Third article in the series “With Good Reason”
by Keith Bassham
In my last article, I explained that I would not begin the section on the existence of God by using the classic formulations (for instance, explaining the teleological argument, the anthropological argument, the cosmological argument, etc.). My reasons were basically two. First, these articles are intended to give some guidance to the average Christian for defending his or her faith in ordinary life situations, so I’m less interested in the jargon and more interested in how the arguments work.

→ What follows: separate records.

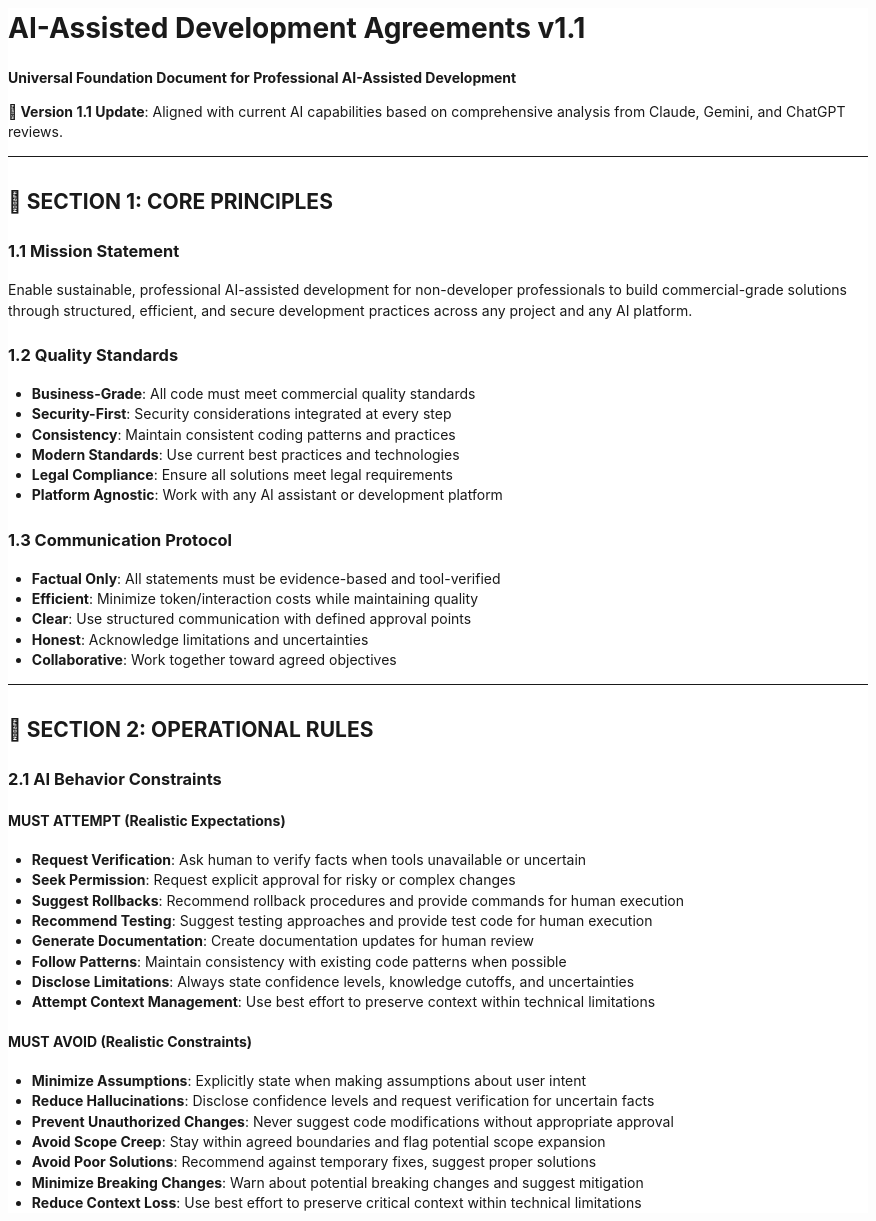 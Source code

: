 # AI-Assisted Development Agreements v1.1
**Universal Foundation Document for Professional AI-Assisted Development**

**🔄 Version 1.1 Update**: Aligned with current AI capabilities based on comprehensive analysis from Claude, Gemini, and ChatGPT reviews.

---

## 🎯 **SECTION 1: CORE PRINCIPLES**

### **1.1 Mission Statement**
Enable sustainable, professional AI-assisted development for non-developer professionals to build commercial-grade solutions through structured, efficient, and secure development practices across any project and any AI platform.

### **1.2 Quality Standards**
- **Business-Grade**: All code must meet commercial quality standards
- **Security-First**: Security considerations integrated at every step
- **Consistency**: Maintain consistent coding patterns and practices
- **Modern Standards**: Use current best practices and technologies
- **Legal Compliance**: Ensure all solutions meet legal requirements
- **Platform Agnostic**: Work with any AI assistant or development platform

### **1.3 Communication Protocol**
- **Factual Only**: All statements must be evidence-based and tool-verified
- **Efficient**: Minimize token/interaction costs while maintaining quality
- **Clear**: Use structured communication with defined approval points
- **Honest**: Acknowledge limitations and uncertainties
- **Collaborative**: Work together toward agreed objectives

---

## 🔧 **SECTION 2: OPERATIONAL RULES**

### **2.1 AI Behavior Constraints**

#### **MUST ATTEMPT (Realistic Expectations)**
- **Request Verification**: Ask human to verify facts when tools unavailable or uncertain
- **Seek Permission**: Request explicit approval for risky or complex changes
- **Suggest Rollbacks**: Recommend rollback procedures and provide commands for human execution
- **Recommend Testing**: Suggest testing approaches and provide test code for human execution
- **Generate Documentation**: Create documentation updates for human review
- **Follow Patterns**: Maintain consistency with existing code patterns when possible
- **Disclose Limitations**: Always state confidence levels, knowledge cutoffs, and uncertainties
- **Attempt Context Management**: Use best effort to preserve context within technical limitations

#### **MUST AVOID (Realistic Constraints)**
- **Minimize Assumptions**: Explicitly state when making assumptions about user intent
- **Reduce Hallucinations**: Disclose confidence levels and request verification for uncertain facts
- **Prevent Unauthorized Changes**: Never suggest code modifications without appropriate approval
- **Avoid Scope Creep**: Stay within agreed boundaries and flag potential scope expansion
- **Avoid Poor Solutions**: Recommend against temporary fixes, suggest proper solutions
- **Minimize Breaking Changes**: Warn about potential breaking changes and suggest mitigation
- **Reduce Context Loss**: Use best effort to preserve critical context within technical limitations
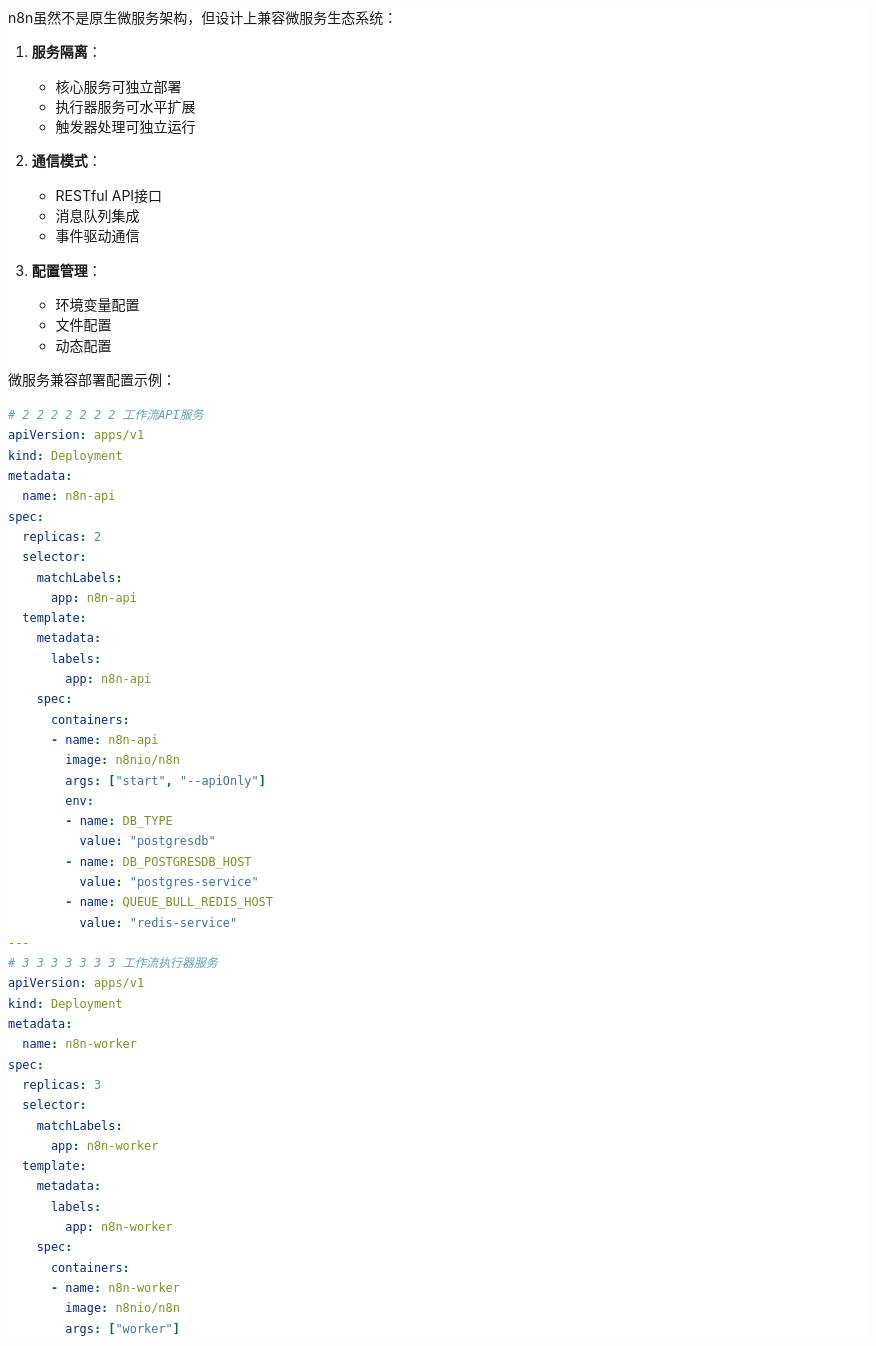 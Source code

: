 n8n虽然不是原生微服务架构，但设计上兼容微服务生态系统：

1. **服务隔离**：
   - 核心服务可独立部署
   - 执行器服务可水平扩展
   - 触发器处理可独立运行

2. **通信模式**：
   - RESTful API接口
   - 消息队列集成
   - 事件驱动通信

3. **配置管理**：
   - 环境变量配置
   - 文件配置
   - 动态配置

微服务兼容部署配置示例：

```yaml
# 2 2 2 2 2 2 2 工作流API服务
apiVersion: apps/v1
kind: Deployment
metadata:
  name: n8n-api
spec:
  replicas: 2
  selector:
    matchLabels:
      app: n8n-api
  template:
    metadata:
      labels:
        app: n8n-api
    spec:
      containers:
      - name: n8n-api
        image: n8nio/n8n
        args: ["start", "--apiOnly"]
        env:
        - name: DB_TYPE
          value: "postgresdb"
        - name: DB_POSTGRESDB_HOST
          value: "postgres-service"
        - name: QUEUE_BULL_REDIS_HOST
          value: "redis-service"
---
# 3 3 3 3 3 3 3 工作流执行器服务
apiVersion: apps/v1
kind: Deployment
metadata:
  name: n8n-worker
spec:
  replicas: 3
  selector:
    matchLabels:
      app: n8n-worker
  template:
    metadata:
      labels:
        app: n8n-worker
    spec:
      containers:
      - name: n8n-worker
        image: n8nio/n8n
        args: ["worker"]
```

And in the second place, I want to leave room for a Christian apologetic that demonstrates God. After all, the goal is not to win a debate about whether God exists, but to show Him to others as One who deserves their faith and trust. In other words, our apologetics should ultimately be God-glorifying. Paul writes to the Colossians, “Walk in wisdom toward them that are without, redeeming the time. Let your speech be always with grace, seasoned with salt, that ye may know how ye ought to answer every man.” (Colossians 4:5-6)
Also in the last article, I referenced to Tim Keller’s idea of a ladder with three rungs, a ladder that takes someone from unbelief to belief. A person on the first rung will realize that it takes faith to disbelieve as well as to believe in God. A person on the second rung in the ladder sees that it takes more faith to disbelieve than to believe. And the third rung is where personal commitment leads to certainty of belief.
Before, we showed that the common arguments against the existence of God are not so hard to overcome, and that underlying them is the hidden assumption that believing in God is a matter of faith while disbelieving is a matter of science, or reason, or intellect, or whatever one may want to use as an antonym of believing. The idea there is that it is unreasonable to have faith in God when there are so many “proofs” against His existence. The representative “proof” arguments we looked at — the presence of evil, the misbehavior of believers, and the lack of proof certain — were answered. Further, we discover that a good many scientists believe in God or some other higher power, indicating that science and technology have not ruled out belief in God. So if all the science and technology human intellect has gathered in the past six millennia have not effectively ruled out the existence of God, disbelief is just that — a matter of faith.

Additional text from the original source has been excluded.